The paper demonstrates the construction, training, and uncertainty quantification analysis of an artificial neural network model for single phase liquid pipeline leak detection through pressure drop and flow rate monitoring. The demonstrated methods reached acceptable error levels efficiently using theoretical data produced by a theoretical physics model. The results demonstrate that the randomly simulated leakage can be efficiently detected using the trained ANN (Artificial Neural Network) model based on theoretical data derived from physical equations. However, complexity appears when simulated leakage with modeled uncertainty are used in the training of the AI models. The propagation and influence of the uncertainty in the input data on the ANN method are discussed. Randomness following certain probability distributions is introduced into the data to measure the influence on the efficiency and reliability of the training and results of the ANN model. The paper also discusses the influence of the range of input data on the predictability of the ANN model in leak detection.

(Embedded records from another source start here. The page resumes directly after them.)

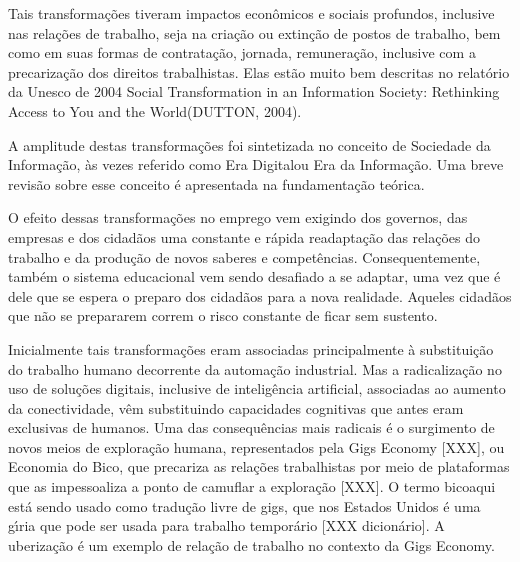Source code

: \documentclass[
12pt,		%
openright,	%
twoside,  %
a4paper,			%
chapter=TITLE,		%
english,			%
french,				%
spanish,			%
brazil				%
]{USPSC-classe/USPSC}
\begin{document}
Tais transforma\c{c}\~oes tiveram impactos econ\^omicos e sociais profundos, inclusive nas rela\c{c}\~oes de trabalho, seja na cria\c{c}\~ao ou extin\c{c}\~ao de postos de trabalho, bem como em suas formas de contrata\c{c}\~ao, jornada, remunera\c{c}\~ao, inclusive com a precariza\c{c}\~ao dos direitos trabalhistas. Elas est\~ao muito bem descritas  no relat\'orio da Unesco  de 2004 \textquotedbl Social Transformation in an Information Society: Rethinking Access to You and the World\textquotedbl  (DUTTON, 2004).










A amplitude destas transforma\c{c}\~oes foi sintetizada no conceito de \textquotedbl Sociedade da Informa\c{c}\~ao\textquotedbl , \`as vezes referido como \textquotedbl Era Digital\textquotedbl  ou \textquotedbl Era da Informa\c{c}\~ao\textquotedbl . Uma breve revis\~ao sobre esse conceito \'e apresentada na fundamenta\c{c}\~ao te\'orica.










O efeito dessas transforma\c{c}\~oes no emprego vem exigindo dos governos, das empresas e dos cidad\~aos uma constante e r\'apida readapta\c{c}\~ao  das rela\c{c}\~oes do trabalho e da produ\c{c}\~ao de novos saberes e compet\^encias. Consequentemente, tamb\'em o sistema educacional vem sendo desafiado a se adaptar, uma vez que \'e dele que se espera o preparo dos cidad\~aos para a nova realidade. Aqueles cidad\~aos que n\~ao se prepararem correm o risco constante de ficar sem sustento.










Inicialmente tais transforma\c{c}\~oes eram associadas principalmente \`a substitui\c{c}\~ao do trabalho humano decorrente da automa\c{c}\~ao industrial. Mas a radicaliza\c{c}\~ao no uso de solu\c{c}\~oes digitais, inclusive de intelig\^encia artificial, associadas ao aumento da conectividade, v\^em substituindo capacidades \textquotedbl cognitivas que antes eram exclusivas de humanos\textquotedbl [4 XXX]. Uma das consequ\^encias mais radicais \'e o surgimento de novos meios de explora\c{c}\~ao humana, representados pela \textquotedbl Gigs Economy [XXX], ou \textquotedbl Economia do Bico\textquotedbl , que precariza as rela\c{c}\~oes trabalhistas por meio de plataformas que as impessoaliza a ponto de camuflar a explora\c{c}\~ao [XXX]. O termo \textquotedbl bico\textquotedbl  aqui est\'a sendo usado como tradu\c{c}\~ao livre de \textquotedbl gigs\textquotedbl , que nos Estados Unidos \'e uma g\'{\i}ria que pode ser usada para trabalho tempor\'ario [XXX dicion\'ario]. A uberiza\c{c}\~ao \'e um exemplo de rela\c{c}\~ao de trabalho no contexto da Gigs Economy.
\end{document}
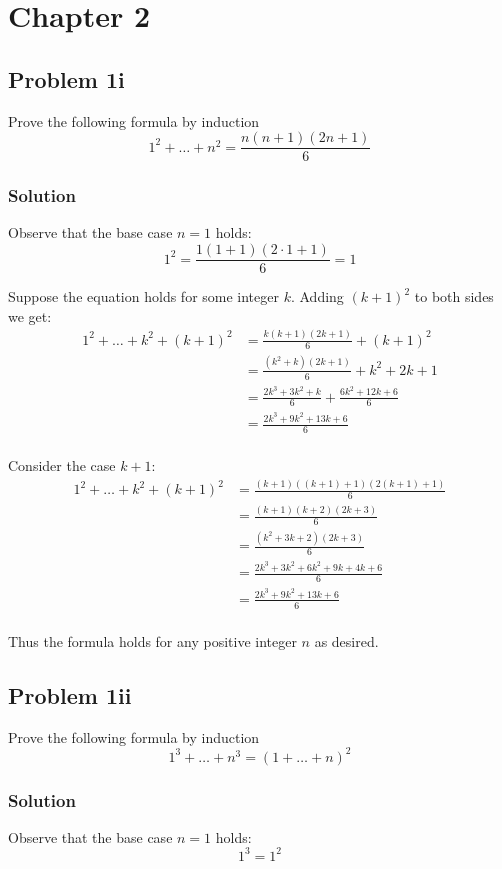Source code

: \section{Chapter 2}
\subsection*{Problem 1i}
Prove the following formula by induction
\[1^2+\ldots+n^2=\frac{n(n+1)(2n+1)}{6}\]

\subsubsection*{Solution}
Observe that the base case $n=1$ holds:
\[1^2=\frac{1(1+1)(2\cdot1+1)}{6}=1\]

Suppose the equation holds for some integer $k$. Adding $(k+1)^2$ to both sides we get:
\begin{align*}
    1^2+\ldots+k^2+(k+1)^2&=\frac{k(k+1)(2k+1)}{6}+(k+1)^2\\
    &=\frac{(k^2+k)(2k+1)}{6}+k^2+2k+1\\
    &=\frac{2k^3+3k^2+k}{6}+\frac{6k^2+12k+6}{6}\\
    &=\frac{2k^3+9k^2+13k+6}{6}\\
\end{align*}

Consider the case $k+1$:
\begin{align*}
    1^2+\ldots+k^2+(k+1)^2&=\frac{(k+1)((k+1)+1)(2(k+1)+1)}{6}\\
    &=\frac{(k+1)(k+2)(2k+3)}{6}\\
    &=\frac{(k^2+3k+2)(2k+3)}{6}\\
    &=\frac{2k^3+3k^2+6k^2+9k+4k+6}{6}\\
    &=\frac{2k^3+9k^2+13k+6}{6}\\
\end{align*}

Thus the formula holds for any positive integer $n$ as desired.

\subsection*{Problem 1ii}
Prove the following formula by induction
\[1^3+\ldots+n^3=(1+\ldots+n)^2\]

\subsubsection*{Solution}
Observe that the base case $n=1$ holds:
\[1^3=1^2\]

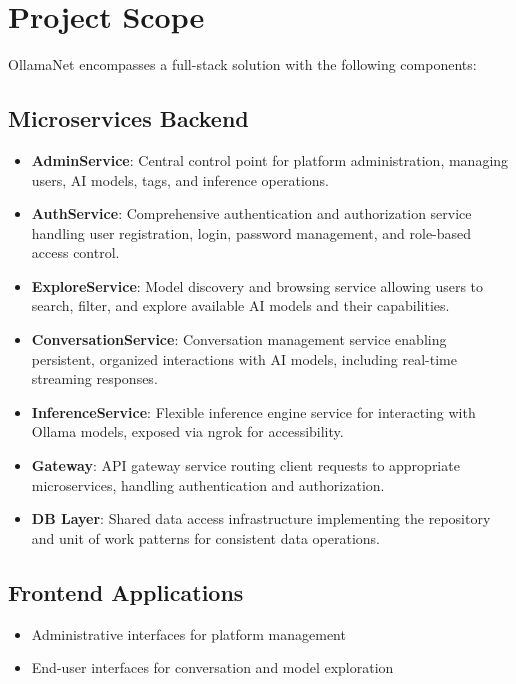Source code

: \section{Project Scope}

OllamaNet encompasses a full-stack solution with the following components:

\subsection{Microservices Backend}
\begin{itemize}
    \item \textbf{AdminService}: Central control point for platform administration, managing users, AI models, tags, and inference operations.
    \item \textbf{AuthService}: Comprehensive authentication and authorization service handling user registration, login, password management, and role-based access control.
    \item \textbf{ExploreService}: Model discovery and browsing service allowing users to search, filter, and explore available AI models and their capabilities.
    \item \textbf{ConversationService}: Conversation management service enabling persistent, organized interactions with AI models, including real-time streaming responses.
    \item \textbf{InferenceService}: Flexible inference engine service for interacting with Ollama models, exposed via ngrok for accessibility.
    \item \textbf{Gateway}: API gateway service routing client requests to appropriate microservices, handling authentication and authorization.
    \item \textbf{DB Layer}: Shared data access infrastructure implementing the repository and unit of work patterns for consistent data operations.
\end{itemize}

\subsection{Frontend Applications}
\begin{itemize}
    \item Administrative interfaces for platform management
    \item End-user interfaces for conversation and model exploration
\end{itemize}

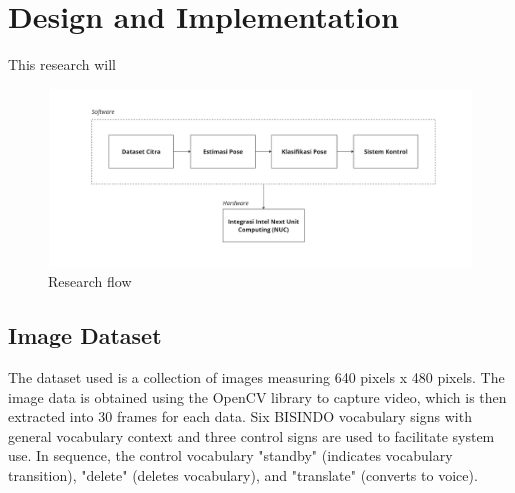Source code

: 
\section{Design and Implementation}
\label{sec:designandimplementation}

This research will 

\begin{figure}[ht]
  \centering
  \includegraphics[scale=0.095]{gambar/bab3-block-diagram-nuc.jpg}
  \caption{Research flow}
  \label{fig:blockdiagrammethod}
\end{figure}

\subsection{Image Dataset}
\label{subsec:imagedataset}

The dataset used is a collection of images measuring 640 pixels x 480 pixels. The image data is obtained using the OpenCV library to capture video, which is then extracted into 30 frames for each data. Six BISINDO vocabulary signs with general vocabulary context and three control signs are used to facilitate system use. In sequence, the control vocabulary "standby" (indicates vocabulary transition), "delete" (deletes vocabulary), and "translate" (converts to voice).

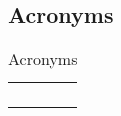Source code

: \subsection{Acronyms}

\begin{center}
\renewcommand{\arraystretch}{2}
\begin{longtable}{|m{3cm}|m{7.1cm}|}
\caption{Acronyms}\\
\hline
\endfirsthead
\endhead
\hline
\endlastfoot
\hline
& \\
& \\
& \\
& \\
\hline
\end{longtable}
\end{center}
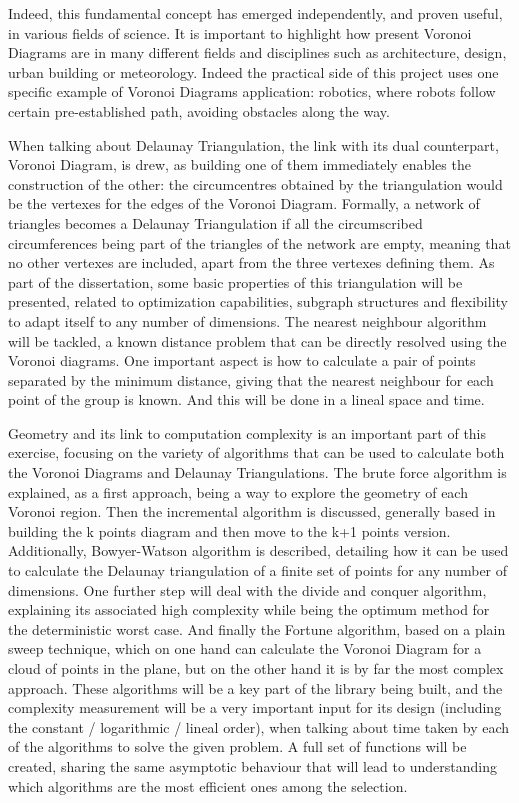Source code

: Indeed, this fundamental concept has emerged independently, and proven useful, in various fields of science. It is important to highlight how present Voronoi Diagrams are in many different fields and disciplines such as architecture, design, urban building or meteorology. Indeed the practical side of this project uses one specific example of Voronoi Diagrams application: robotics, where robots follow certain pre-established path, avoiding obstacles along the way.

When talking about Delaunay Triangulation, the link with its dual counterpart, Voronoi Diagram, is drew, as building one of them immediately enables the construction of the other: the circumcentres obtained by the triangulation would be the vertexes for the edges of the Voronoi Diagram. Formally, a network of triangles becomes a Delaunay Triangulation if all the circumscribed circumferences being part of the triangles of the network are empty, meaning that no other vertexes are included, apart from the three vertexes defining them. As part of the dissertation, some basic properties of this triangulation will be presented, related to optimization capabilities, subgraph structures and flexibility to adapt itself to any number of dimensions. The nearest neighbour algorithm will be tackled, a known distance problem that can be directly resolved using the Voronoi diagrams. One important aspect is how to calculate a pair of points separated by the minimum distance, giving that the nearest neighbour for each point of the group is known. And this will be done in a lineal space and time.



Geometry and its link to computation complexity is an important part of this exercise, focusing on the variety of algorithms that can be used to calculate both the Voronoi Diagrams and Delaunay Triangulations. The brute force algorithm is explained, as a first approach, being a way to explore the geometry of each Voronoi region. Then the incremental algorithm is discussed, generally based in building the k points diagram and then move to the k+1 points version. Additionally, Bowyer-Watson algorithm is described, detailing how it can be used to calculate the Delaunay triangulation of a finite set of points for any number of dimensions. One further step will deal with the divide and conquer algorithm, explaining its associated high complexity while being the optimum method for the deterministic worst case. And finally the Fortune algorithm, based on a plain sweep technique, which on one hand can calculate the Voronoi Diagram for a cloud of points in the plane, but on the other hand it is by far the most complex approach. These algorithms will be a key part of the library being built, and the complexity measurement will be a very important input for its design (including the constant / logarithmic / lineal order), when talking about time taken by each of the algorithms to solve the given problem. A full set of functions will be created, sharing the same asymptotic behaviour that will lead to understanding which algorithms are the most efficient ones among the selection. 

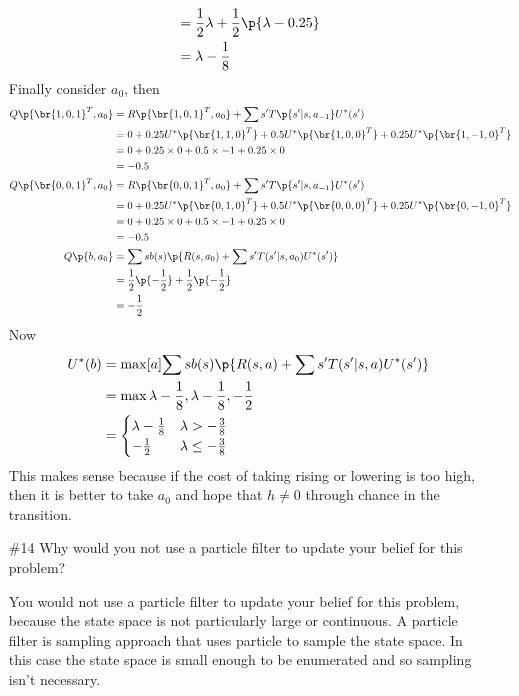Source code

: \documentclass[12pt, oneside]{article}
\begin{document}
\begin{enumerate}
\begin{align*}
      &= \frac{1}{2}\lambda + \frac{1}{2}\p{\lambda - 0.25} \\
      &= \lambda - \frac{1}{8}
    \end{align*}
    Finally consider $a_0$, then
    \begin{align*}
      Q\p{\br{1, 0, 1}^T, a_{0}} &= R\p{\br{1, 0, 1}^T, a_{0}} + \sum{s'}{}{T\p{s'|s,a_{-1}}U^*(s')} \\
      &= 0 + 0.25U^*\p{\br{1, 1, 0}^T} + 0.5U^*\p{\br{1, 0, 0}^T} + 0.25U^*\p{\br{1, -1, 0}^T} \\
      &= 0 + 0.25\times 0 + 0.5\times -1 + 0.25\times 0 \\
      &= -0.5 \\
      Q\p{\br{0, 0, 1}^T, a_{0}} &= R\p{\br{0, 0, 1}^T, a_{0}} + \sum{s'}{}{T\p{s'|s,a_{-1}}U^*(s')} \\
      &= 0 + 0.25U^*\p{\br{0, 1, 0}^T} + 0.5U^*\p{\br{0, 0, 0}^T} + 0.25U^*\p{\br{0, -1, 0}^T} \\
      &= 0 + 0.25\times 0 + 0.5\times -1 + 0.25\times 0 \\
      &= -0.5 \\
      Q\p{b, a_{0}} &= \sum{s}{}{b(s)\p{R(s, a_0) + \sum{s'}{}{T(s'|s,a_0)U^*(s')}}} \\
      &= \frac{1}{2}\p{-\frac{1}{2}} + \frac{1}{2}\p{-\frac{1}{2}} \\
      &= -\frac{1}{2}
    \end{align*}
    Now 
    \begin{align*}
      U^*(b) &= \max[a]{\sum{s}{}{b(s)\p{R(s, a) + \sum{s'}{}{T(s'|s,a)U^*(s')}}}} \\
      &= \max{\lambda - \frac{1}{8}, \lambda - \frac{1}{8}, -\frac{1}{2}} \\
      &= \begin{cases}
        \lambda - \frac{1}{8} & \lambda > -\frac{3}{8} \\
        -\frac{1}{2} & \lambda \le -\frac{3}{8}
      \end{cases}
    \end{align*}
    This makes sense because if the cost of taking rising or lowering is too
    high, then it is better to take $a_0$ and hope that $h \neq 0$ through
    chance in the transition.

  \item[\#14] %
    Why would you not use a particle filter to update your belief for this
    problem?

    You would not use a particle filter to update your belief for this problem,
    because the state space is not particularly large or continuous.
    A particle filter is sampling approach that uses particle to sample the
    state space.
    In this case the state space is small enough to be enumerated and so
    sampling isn't necessary.


\end{enumerate}
\end{document}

Data driven Machine Learning technologies such as ANN (Artificial Neural Networks) provide great innovation opportunities towards the design and operation of oil and gas pipeline systems. ANN based models have proved to be efficient in predicting the pressure drop within a pipeline (Brkic, D., and Cojbasic, Z., 2016; Shayya, W.H., and Sablani, S.S, 1998; Salmasi, F., etc. 2012; Fadare, D.A., and Ofidhe, U.I., 2009) as well as solving the inverse problems such as detecting pipeline roughness progression, inner diameter change, and leakage (Cheng, D., Zeosky, D., 2019).
The increasing interest towards machine learning models causes the need to highlight the concerns of uncertainty propagation into the engineering applications of the methods. Machine learning models are developed through analysis of data derived either from physics models or measurements.